International pseudo modelling agencies operate in multiple countries. South and Central America are points of origin for victims. Mexico is a place of origin and destination, as well as transit for victims who are trained to be sold in the United States or Canada. The pseudo-agencies have physical offices in other countries but operate mainly through the Internet. Recruitment is carried out by a woman who offers false information to the victims about the nature and economic conditions of the activity they will be doing abroad. Some of the victims know that the work they are offered will be related to the sex trade, but others think they will be working as models or dancers. The victims are young women of exceptional beauty. The pseudo-agencies take care of the paperwork and the transfer of the young women to Mexico.

The victims travel alone by air or accompanied by a guide by land. They travel to Mexico on tourist visas. Those who are selected to be trained and sold in the United States or Canada travel with apocryphal documentation. However, they do not travel alone, as when they arrived in Mexico, but accompanied by a security agent in collusion with customs agents. When they take a plane to Mexico, they do so with original documentation. They say goodbye to their families, and they come with illusions. When they take a plane to go to the United States or Canada they do so with apocryphal documentation and under threat. Therefore, they must be watched so that they do not try to escape. As Julia (2015) said:

When I went north, to Canada and Texas, I went with false papers (...) I was the one with the IDs, but with a different name; that's how I got to leave Mexico, that's how I went north, and I had no problems when I left.

The leaders of these networks were defined by the interviewees as people with many friends, power, and influence. The women recruiters leave the scene when the victims arrive at the safe house; it is then that the guards who always accompany the victims enter. One actor that remains hidden is the immigration officials who facilitate the victims' border crossing.

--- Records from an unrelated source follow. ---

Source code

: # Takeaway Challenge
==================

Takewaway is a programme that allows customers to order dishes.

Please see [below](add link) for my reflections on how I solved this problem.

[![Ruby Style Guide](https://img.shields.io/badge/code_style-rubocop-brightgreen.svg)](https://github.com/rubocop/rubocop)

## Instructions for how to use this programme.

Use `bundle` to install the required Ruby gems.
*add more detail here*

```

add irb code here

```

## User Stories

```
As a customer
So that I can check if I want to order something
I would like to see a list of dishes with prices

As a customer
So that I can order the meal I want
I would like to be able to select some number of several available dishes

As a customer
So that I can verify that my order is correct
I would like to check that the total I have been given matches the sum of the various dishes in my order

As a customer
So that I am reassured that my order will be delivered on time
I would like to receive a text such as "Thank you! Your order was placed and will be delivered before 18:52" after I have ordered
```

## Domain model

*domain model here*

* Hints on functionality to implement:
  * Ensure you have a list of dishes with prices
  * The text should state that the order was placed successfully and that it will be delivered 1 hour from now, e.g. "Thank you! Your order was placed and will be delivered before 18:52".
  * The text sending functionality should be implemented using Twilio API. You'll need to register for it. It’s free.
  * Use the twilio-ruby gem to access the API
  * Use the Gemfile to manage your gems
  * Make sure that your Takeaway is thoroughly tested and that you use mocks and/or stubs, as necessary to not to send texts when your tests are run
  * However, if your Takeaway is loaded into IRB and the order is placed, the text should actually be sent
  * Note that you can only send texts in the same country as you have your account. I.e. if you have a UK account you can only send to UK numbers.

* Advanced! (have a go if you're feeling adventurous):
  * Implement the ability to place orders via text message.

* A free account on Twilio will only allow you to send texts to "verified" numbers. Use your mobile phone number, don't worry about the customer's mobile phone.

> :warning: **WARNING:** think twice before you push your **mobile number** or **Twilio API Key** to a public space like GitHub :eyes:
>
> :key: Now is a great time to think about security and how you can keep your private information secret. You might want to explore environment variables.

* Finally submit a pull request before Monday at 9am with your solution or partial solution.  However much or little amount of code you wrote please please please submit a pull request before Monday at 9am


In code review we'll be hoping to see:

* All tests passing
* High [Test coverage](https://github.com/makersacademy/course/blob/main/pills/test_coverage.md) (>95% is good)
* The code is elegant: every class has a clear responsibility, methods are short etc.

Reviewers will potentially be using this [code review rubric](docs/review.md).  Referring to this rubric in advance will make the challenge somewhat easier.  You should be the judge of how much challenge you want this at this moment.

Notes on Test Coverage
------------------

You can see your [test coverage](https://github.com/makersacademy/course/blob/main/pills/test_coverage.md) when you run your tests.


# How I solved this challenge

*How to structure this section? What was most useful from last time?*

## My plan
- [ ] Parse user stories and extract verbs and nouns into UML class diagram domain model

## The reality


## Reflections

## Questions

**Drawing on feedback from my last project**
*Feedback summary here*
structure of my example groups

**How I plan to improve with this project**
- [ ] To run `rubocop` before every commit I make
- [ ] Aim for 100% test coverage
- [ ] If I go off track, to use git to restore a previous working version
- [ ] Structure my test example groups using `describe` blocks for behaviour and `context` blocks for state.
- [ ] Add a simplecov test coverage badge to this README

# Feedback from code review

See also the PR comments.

These organizations are basically security agencies. The apartments where the victims are held are guarded by security agents and the girls are escorted to clubs, bars, hotels or private homes by security personnel, whose members are intimidating in appearance, burly and know self-defense techniques, so that the victims (fragile, thin young women) have no chance of overpowering them and escaping. Victims who do not meet the standards for export to the United States or Canada remain in Mexico, where they cater to a clientele with high purchasing power.

Young women who have a more stylized figure are trained in Mexico to be exported. As Adriana (2013) said: "They were going to take me to work with them in the United States (...), but they would not take me because they were taking women younger than my age". Unlike in Mexico, where the victims only receive food, in the north they receive a salary after the payment for their purchase has been deducted. These pseudo-agencies also recruit Mexican minors, whom they take far from the place of abduction, where they are trained to be exported to the north.

Victims are a scarce and expensive commodity. The process of convincing victims is laborious, and their transfer involves a cost, which must be paid prior to their arrival. Moreover, only a small number of people meet the high standards of beauty demanded by the pseudo-agencies. Due to the difficulty of replacing victims, these organizations do not usually use brute force, but subjugation through intimidation and threats. As Alberta (2014) said: "They didn't hit me much, but I did suffer mistreatment, shoving and bad words that offended me", or as Julia (2015) pointed out: "They didn't hit me, but they did threaten me".

However, when the victims escape, these groups use lethal force to terrorize those deprived of their liberty. The acts of violence are exceptional and exemplary. They aim to achieve the greatest impact at the lowest cost. In other words, they seek the submission of the greatest number of victims with the least number of lives lost. Therefore, such acts are videotaped and projected to the victims. As Evelia (2015) said:

They did not beat me, no; they did not beat me there, it was all psychological (...) If you did not obey, they would show you videos of abused women, and that was how they would violate you, so that you would not go out and tell the street what was happening, so that you would not run away.

Pseudo-modeling agencies operate differently from cartels. The former are more sophisticated, they have their own apparatus for producing violence that they use mainly as a deterrent, they operate only in the upper stratum of the prostitution market, and they seek to preserve the victims.

Freelance Dealers

Freelance traffickers are not networks, groups, or organizations, but isolated individuals who kidnap one victim at a time for their personal use or to make a profit from exploiting prostitution. Victims are locked up and threatened with death to prevent them from escaping. The perpetrators have a changeable mood. At times they beat them or insult them, and at times they praise their beauty and tell them that they love them and forgive them.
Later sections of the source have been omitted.